The appellant, Johann Mouton, was a member of JNJ Vloerdienste CC, which owed money on overdraft to Boland Bank Ltd. On 26 March 1993, the corporation was deregistered in terms of section 26 of the Close Corporations Act 69 of 1984 while Mouton was a member and the corporation still owed money to the bank. The bank sued Mouton personally on 31 August 1993, relying on section 26(5) which imposes personal liability on members when a corporation is deregistered while having outstanding liabilities. In his plea, Mouton admitted liability under section 26(5) but required proof of the amount owed. Pleadings closed on 24 May 1994. Shortly afterwards, Mouton applied for reregistration of the corporation, which was granted on 7 April 1995. He then delivered an amended plea asserting that section 26(7) released him from his personal liability upon reregistration.

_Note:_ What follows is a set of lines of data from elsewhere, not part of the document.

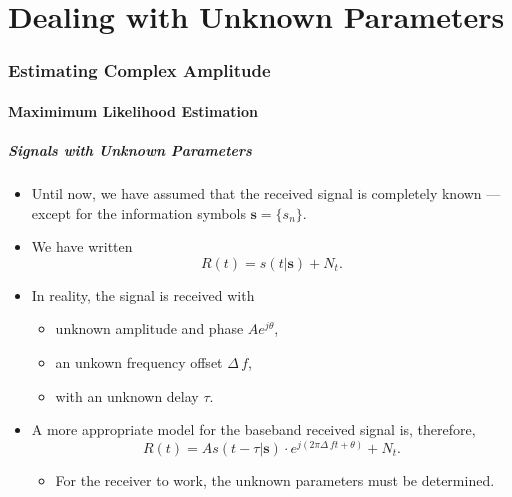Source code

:\part{Dealing with Unknown Parameters}

\frame{\partpage}


\section{Estimating Complex Amplitude}

\subsection{Maximimum Likelihood Estimation}

\begin{frame}
  \frametitle{Signals with Unknown Parameters}
  \begin{itemize}
  \item Until now, we have assumed that the received signal is
    completely known --- except for the information symbols
    $\mathbf{s} = \{s_n\}$.
  \item  We have written
    \[
      R(t) = s(t| \mathbf{s}) + N_t.
    \]
  \item In reality, the signal is received with
    \begin{itemize}
    \item unknown amplitude and phase $Ae^{j\theta}$,
    \item an unkown frequency offset $\Delta\,f$,
    \item with an unknown delay $\tau$.
    \end{itemize}
  \item A more appropriate model for the baseband received signal is,
    therefore,
    \[
      R(t) = A s(t-\tau| \mathbf{s}) \cdot e^{j(2\pi \Delta\,ft +
        \theta)} + N_t.
    \]
    \begin{itemize}
    \item For the receiver to work, the unknown parameters must be determined.
    \end{itemize}
  \end{itemize}
\end{frame}

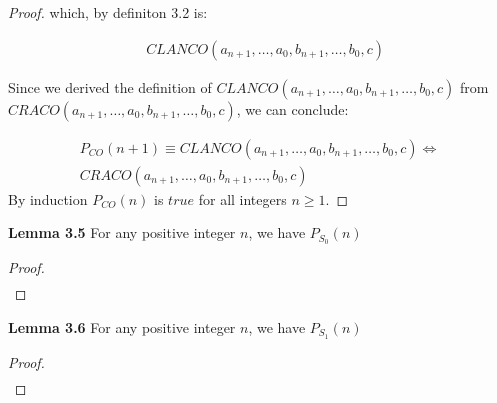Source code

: \documentclass{article}
\begin{document}
\begin{proof}
	      which, by definiton 3.2 is:
	      
	      \begin{align*}
			& CLANCO(a_{n+1}, \ldots, a_0, b_{n+1}, \ldots, b_0, c) 
		\end{align*}
	 	
	 	Since we derived the definition of $CLANCO(a_{n+1}, \ldots, a_0, b_{n+1}, \ldots, b_0, c) $ from $CRACO(a_{n+1}, \ldots, a_0, b_{n+1}, \ldots, b_0, c)$, we can conclude:
	 	
		 \begin{align*}
	 		P_{CO}(n+1) \equiv CLANCO(a_{n+1}, \ldots, a_0, b_{n+1}, \ldots, b_0, c) \iff \\
	 		CRACO(a_{n+1}, \ldots, a_0, b_{n+1}, \ldots, b_0, c)
	 	\end{align*}
	 By induction $P_{CO}(n)$ is $true$ for all integers $n \geq 1$.
	
\end{proof}

\noindent \textbf{Lemma 3.5} For any positive integer $n$, we have $ P_{S_0}(n) $
\begin{proof}
	\begin{align*}
	\end{align*}
\end{proof}

\noindent \textbf{Lemma 3.6} For any positive integer $n$, we have $ P_{S_1}(n) $
\begin{proof}
	\begin{align*}
	\end{align*}
\end{proof}
\end{document}
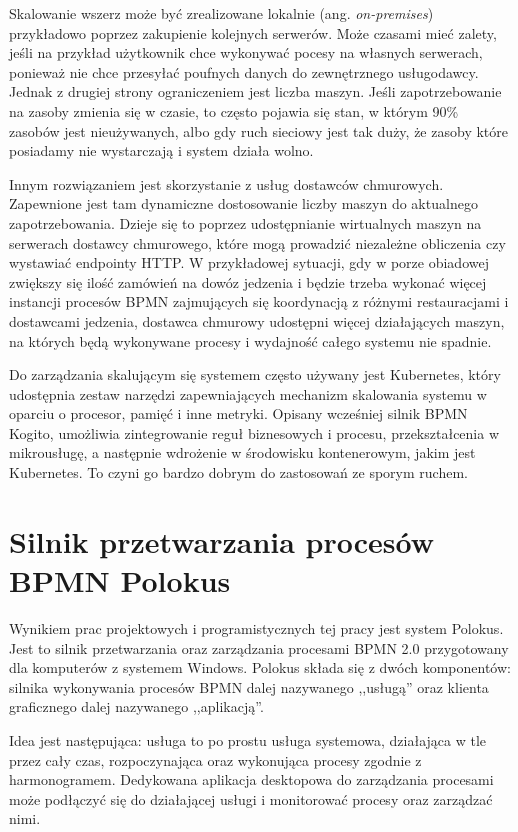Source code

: \documentclass[declaration,shortabstract,mgr]{iithesis}
\newcommand{\bpmn}{BPMN }
\begin{document}
Skalowanie wszerz może być zrealizowane lokalnie (ang. \textit{on-premises}) przykładowo poprzez zakupienie kolejnych serwerów. Może czasami mieć zalety, jeśli na przykład użytkownik chce wykonywać pocesy na własnych serwerach, ponieważ nie chce przesyłać poufnych danych do zewnętrznego usługodawcy. Jednak z drugiej strony ograniczeniem jest liczba maszyn. Jeśli zapotrzebowanie na zasoby zmienia się w czasie, to często pojawia się stan, w którym 90\% zasobów jest nieużywanych, albo gdy ruch sieciowy jest tak duży, że zasoby które posiadamy nie wystarczają i system działa wolno.

Innym rozwiązaniem jest skorzystanie z usług dostawców chmurowych. Zapewnione jest tam dynamiczne dostosowanie liczby maszyn do aktualnego zapotrzebowania. Dzieje się to poprzez udostępnianie wirtualnych maszyn na serwerach dostawcy chmurowego, które mogą prowadzić niezależne obliczenia czy wystawiać endpointy HTTP. W przykładowej sytuacji, gdy w porze obiadowej zwiększy się ilość zamówień na dowóz jedzenia i będzie trzeba wykonać więcej instancji procesów \bpmn zajmujących się koordynacją z różnymi restauracjami i dostawcami jedzenia, dostawca chmurowy udostępni więcej działających maszyn, na których będą wykonywane procesy i wydajność całego systemu nie spadnie.

Do zarządzania skalującym się systemem często używany jest Kubernetes, który udostępnia zestaw narzędzi zapewniających mechanizm skalowania systemu w oparciu o procesor, pamięć i inne metryki. Opisany wcześniej silnik \bpmn Kogito, umożliwia zintegrowanie reguł biznesowych i procesu, przekształcenia w mikrousługę, a następnie wdrożenie w środowisku kontenerowym, jakim jest Kubernetes. To czyni go bardzo dobrym do zastosowań ze sporym ruchem.


\chapter{Silnik przetwarzania procesów BPMN Polokus}\label{chapter-polokus}

Wynikiem prac projektowych i programistycznych tej pracy jest system Polokus. Jest to silnik przetwarzania oraz zarządzania procesami \bpmn 2.0 przygotowany dla komputerów z systemem Windows. Polokus składa się z dwóch komponentów: silnika wykonywania procesów \bpmn dalej nazywanego ,,usługą'' oraz klienta graficznego dalej nazywanego ,,aplikacją''. 

Idea jest następująca: usługa to po prostu usługa systemowa, działająca w tle przez cały czas, rozpoczynająca oraz wykonująca procesy zgodnie z harmonogramem. Dedykowana aplikacja desktopowa do zarządzania procesami może podłączyć się do działającej usługi i monitorować procesy oraz zarządzać nimi. 
\end{document}
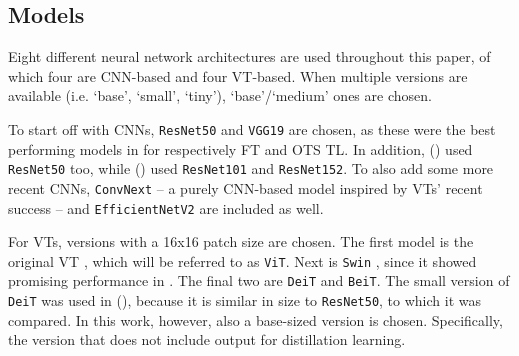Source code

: 
\subsection{Models} \label{methods:models}
Eight different neural network architectures are used throughout this paper, of which four are CNN-based and four VT-based. When multiple versions are available (i.e. `base', `small', `tiny'), `base'/`medium' ones are chosen.

To start off with CNNs, \texttt{ResNet50} \citep{he2016deep} and \texttt{VGG19} \citep{simonyan2014very} are chosen, as these were the best performing models in \citeauthor{sabatelli2018deep} for respectively FT and OTS TL. In addition, \citeauthor{matsoukas2021time} (\citeyear{matsoukas2021time}) used \texttt{ResNet50} too, while \citeauthor{zhou2021convnets} (\citeyear{zhou2021convnets}) used \texttt{ResNet101} and \texttt{ResNet152}. To also add some more recent CNNs, \texttt{ConvNext} \citep{liu2022convnet} -- a purely CNN-based model inspired by VTs' recent success -- and \texttt{EfficientNetV2} \citep{tan2021efficientnetv2} are included as well.

For VTs, versions with a 16x16 patch size are chosen. The first model is the original VT \citep{dosovitskiy2020image}, which will be referred to as \texttt{ViT}. Next is \texttt{Swin} \citep{liu2021swin}, since it showed promising performance in \citeauthor{zhou2021convnets}. The final two are \texttt{DeiT} and \texttt{BeiT}. The small version of \texttt{DeiT} was used in \citeauthor{matsoukas2021time} (\citeyear{matsoukas2021time}), because it is similar in size to \texttt{ResNet50}, to which it was compared. In this work, however, also a base-sized version is chosen. Specifically, the version that does not include output for distillation learning.


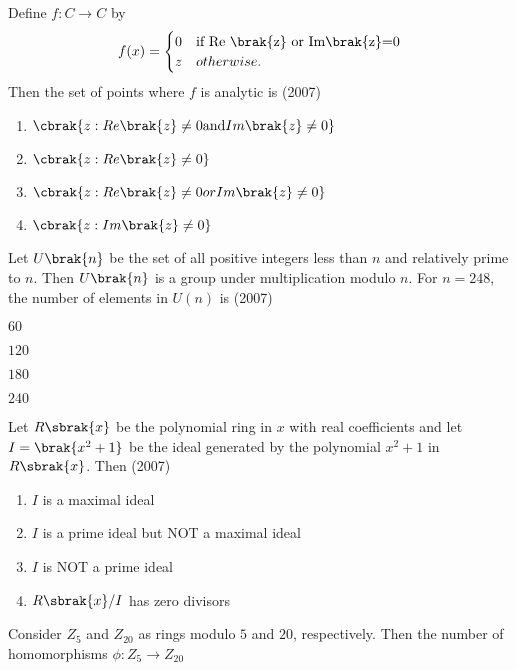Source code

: 	\item Define $f: C \rightarrow C$ by 
         \begin{align*}
               f(x) = 
\begin{cases} 
    0 & \text{if Re \brak{z} or Im\brak{z}=0} \\
    z & otherwise.
\end{cases}
         \end{align*}
 Then the set of points where $f$ is analytic is
 \hfill{(2007)}
		\begin{enumerate}
			\item $\cbrak{z: Re \brak{z} \neq 0 \text{and} Im \brak{z} \neq 0}$
			\item $\cbrak{z: Re\brak{z} \neq 0}$
			\item $\cbrak{z: Re \brak{z} \neq 0 or Im \brak{z} \neq 0}$
	        \item $\cbrak{z: Im \brak{z} \neq 0}$
        	\end{enumerate}
	\item Let $U\brak{n}$ be the set of all positive integers less than $n$ and relatively prime to $n$. Then $U\brak{n}$ is a group under multiplication modulo $n$. For $n=248$, the number of elements in $U(n)$ is
	\hfill{(2007)}
		\begin{enumerate}
             \begin{multicols}{4}  
		       \item $60$
		       \item $120$
		       \item $180$
		       \item $240$
             \end{multicols}
        	\end{enumerate}	
	\item Let $ R \sbrak{x}$ be the polynomial ring in $x$ with real coefficients and let $I=\brak{ x^{2}+1}$ be the ideal generated by the polynomial $x^{2}+1$ in $R\sbrak{x}$. Then
	\hfill{(2007)}
		\begin{enumerate}
			\item $I$ is a maximal ideal
			\item $I$ is a prime ideal but NOT a maximal ideal
			\item $I$ is NOT a prime ideal
			\item $R\sbrak{x} / I$ has zero divisors
        	\end{enumerate}
	\item Consider $Z_5$ and $Z_{20}$ as rings modulo $5$ and $20 $, respectively. Then the number of homomorphisms $\phi : Z_5 \rightarrow  Z_{20}$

The appellant's condonation application and appeal were dismissed with costs. The judgment of the court a quo was supplemented by ordering the defendant (Mouton) to pay the plaintiff (Boland Bank) the sum of R200,841.61 plus interest at 20.375% per annum from 31 May 1995 to date of payment.
Section 26(7) of the Close Corporations Act 69 of 1984 does not operate to release from personal liability a member who became liable for a corporation's debts in terms of section 26(5) upon its deregistration. The reregistration of a close corporation under section 26(7) restores the corporation's existence and revives its assets and liabilities, but does not extinguish the personal liability that attached to members under section 26(5) when the corporation was deregistered while having outstanding liabilities. The statutory fiction created by section 26(7) that the corporation is deemed to have continued in existence extends only as far as necessary to achieve the legislative purpose of restoring the corporation's legal status, and does not affect the separate statutory liability imposed on members under section 26(5). Section 26(5) contains no provision making its operation subject to section 26(7), and there is no express or implied provision in section 26(7) to reverse the operation of section 26(5).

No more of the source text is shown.